Following the foregoing findings the said exhibit reads:
“It is therefore hereby ordered:
“1. That said claim be disallowed as filed.
“2. That said claim be allowed as a general claim in the sum of $3,049.96.
“3. That the sum of $2,024.17 admitted in said claim to have been paid to the said Wayne T. Wilson, be adjudged a preference and that the trustee be, and he is hereby instructed to pay no dividends on account of said claim until said preference shall have been fully paid; and that the trustee be, and he is hereby further instructed that in the event the dividends payable in said estate on said claim are not su'.ncient to off-set said sum of $2,024.17 adjudged to be a preference, that the trustee be, and he is hereby instructed to take steps to collect the same from the said Wayne T. Wilson.
“4. That the said Wayne T. Wilson be given ten days from the date hereof within which to apply for a Writ of Review to the District Court ”
The pleadings do not set forth a copy of defendant’s claim as filed or as subsequently amended or the protest thereto filed by the trustee. The grounds generally of the protest are, however, admitted by the pleadings. By inference only does it appear that the claim as filed may have contained a statement of the total amounts claimed to be payable to defendant with credits on account leaving a balance due, which balance represented the amount of this claim. .The amount as claimed, plus the total amount of the three prior payments held to have been preferential in character, would total $3,899.17, approximately $850 in excess of the amount allowed as a general claim. It does not appear, therefore, upon what basis a preferential claim was allowed as a general claim in an amount materially in excess thereof.
It is well-settled law that the referee’s order of allowance or disallowance of a claim is res judicata unless a petition for review is duly filed. Ullman, Stern & Krausse v. Coppard (C.C.A.) 246 F. 124; Breit v. Moore (C.C.A.) 220 F. 97; Remington on Bankruptcy (3d Ed.) Vol. 5, p. 378, § 2313.
In the brief of defendant it is asserted that a petition to review the said order of the referee was not filed because the order was favorable to defendant in that his claim was allowed as a general claim, which allowance exhausted the jurisdiction of the referee to deal further with the subject-matter. In support of this position, defendant cites provisions of the statute which at this time we think unnecessary to consider.

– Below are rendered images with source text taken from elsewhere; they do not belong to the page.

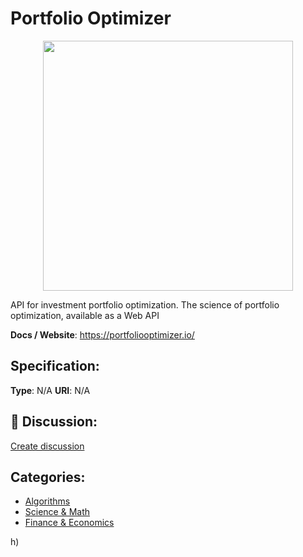 # Portfolio Optimizer
<p align="center">
    <img width="400" src="https://raw.githubusercontent.com/apis-list/apis-list/apis/portfolio-optimizer/logo_256x256.png" />
</p>

API for investment portfolio optimization.  The science of portfolio optimization, available as a Web API

**Docs / Website**: https://portfoliooptimizer.io/

## Specification:
**Type**:  N/A 
**URI**:  N/A 

## 💬 Discussion:
[Create discussion](link)

## Categories:
- [Algorithms](https://github.com/apis-list/apis-list#algorithms)
- [Science & Math](https://github.com/apis-list/apis-list#science-and-math)
- [Finance & Economics](https://github.com/apis-list/apis-list#finance-and-economics)





h)




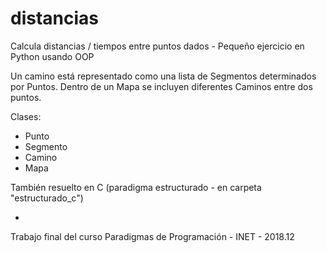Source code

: # distancias
Calcula distancias / tiempos entre puntos dados - Pequeño ejercicio en Python usando OOP

Un camino está representado como una lista de Segmentos determinados por Puntos.
Dentro de un Mapa se incluyen diferentes Caminos entre dos puntos.

Clases:

- Punto
- Segmento
- Camino
- Mapa

También resuelto en C (paradigma estructurado - en carpeta "estructurado_c") 

-

Trabajo final del curso Paradigmas de Programación - INET - 2018.12
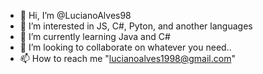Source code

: - 👋 Hi, I’m @LucianoAlves98
- 👀 I’m interested in JS, C#, Pyton, and another languages
- 🌱 I’m currently learning Java and C#
- 💞️ I’m looking to collaborate on whatever you need..
- 📫 How to reach me "lucianoalves1998@gmail.com"

<!---
LucianoAlves98/LucianoAlves98 is a ✨ special ✨ repository because its `README.md` (this file) appears on your GitHub profile.
You can click the Preview link to take a look at your changes.
--->
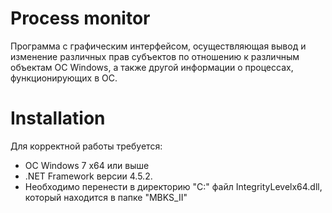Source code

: # Process monitor

Программа с графическим интерфейсом, осуществляющая вывод и изменение различных прав субъектов по отношению к различным объектам ОС Windows, а также другой информации о процессах, функционирующих в ОС.

# Installation

Для корректной работы требуется:
+ ОС Windows 7 x64 или выше 
+ .NET Framework версии 4.5.2. 
+ Необходимо перенести в директорию "C:\" файл IntegrityLevelx64.dll, который находится в папке "MBKS_II"
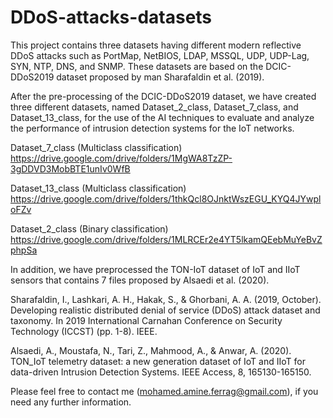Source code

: # DDoS-attacks-datasets
This project contains three datasets having different modern reflective DDoS attacks such as PortMap, NetBIOS, LDAP, MSSQL, UDP, UDP-Lag, SYN, NTP, DNS, and SNMP. These datasets are based on the DCIC-DDoS2019 dataset proposed by man Sharafaldin et al. (2019).

After the pre-processing of the DCIC-DDoS2019 dataset, we have created three different datasets, named Dataset_2_class, Dataset_7_class, and Dataset_13_class, for the use of the AI techniques to evaluate and analyze the performance of intrusion detection systems for the IoT networks.


Dataset_7_class  (Multiclass classification) https://drive.google.com/drive/folders/1MgWA8TzZP-3gDDVD3MobBTE1unIv0WfB

Dataset_13_class  (Multiclass classification) https://drive.google.com/drive/folders/1thkQcl8OJnktWszEGU_KYQ4JYwploFZv

Dataset_2_class  (Binary classification) https://drive.google.com/drive/folders/1MLRCEr2e4YT5lkamQEebMuYeBvZphpSa

In addition, we have preprocessed the TON-IoT dataset of IoT and IIoT sensors that contains 7 files proposed by Alsaedi et al. (2020).

Sharafaldin, I., Lashkari, A. H., Hakak, S., & Ghorbani, A. A. (2019, October). Developing realistic distributed denial of service (DDoS) attack dataset and taxonomy. In 2019 International Carnahan Conference on Security Technology (ICCST) (pp. 1-8). IEEE.

Alsaedi, A., Moustafa, N., Tari, Z., Mahmood, A., & Anwar, A. (2020). TON_IoT telemetry dataset: a new generation dataset of IoT and IIoT for data-driven Intrusion Detection Systems. IEEE Access, 8, 165130-165150.

Please feel free to contact me (mohamed.amine.ferrag@gmail.com), if you need any further information.
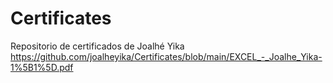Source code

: # Certificates
Repositorio de certificados de Joalhé Yika
https://github.com/joalheyika/Certificates/blob/main/EXCEL_-_Joalhe_Yika-1%5B1%5D.pdf

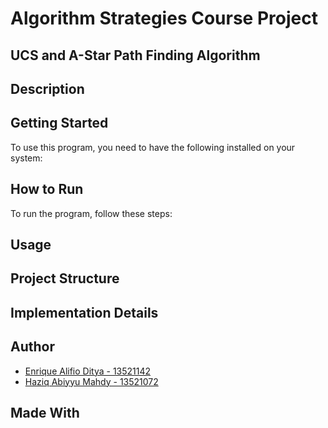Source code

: # Algorithm Strategies Course Project
## UCS and A-Star Path Finding Algorithm

## Description


## Getting Started
To use this program, you need to have the following installed on your system:


## How to Run
To run the program, follow these steps:


## Usage


## Project Structure


## Implementation Details


## Author
- [Enrique Alifio Ditya - 13521142](https://github.com/AlifioDitya) 
- [Haziq Abiyyu Mahdy - 13521072](https://github.com/haziqam) 


## Made With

Counsel for plaintiff in his brief quotes Gilbert’s Collier on Bankruptcy, p. 778, par. 1059, which reads:
“The rule as now established is as follows : A creditor, who has received a voidable preference and retained the same until deprived thereof by a judgment of the court, may surrender the preference and thereafter prove his claim against the estate. Upon determining that a preference is voidable, the court should fix a reasonable time within which the creditor may surrender and have his claim allowed. The court may settle the amount of dividend coming to him, and the final decree may direct him to pay over the full amount of his preference, with interest, less the amount of his dividend.”
In the absence of a copy of the claim as filed and the objection interposed thereto, *929it is not clear that the rule as quoted was substantially complied with.
Where, as in the instant case, plaintiff moves for judgment on the pleadings because certain admissions in the answer are claimed to establish res adjudicata, it must be clear from the pleading what issues were presented and determined. It is not sufficiently clear we think to justify the granting of the motion. 34 C.J. p. 1061, § 1500.
The demurrer to the answer is overruled. The motion for judgment on the pleadings is denied.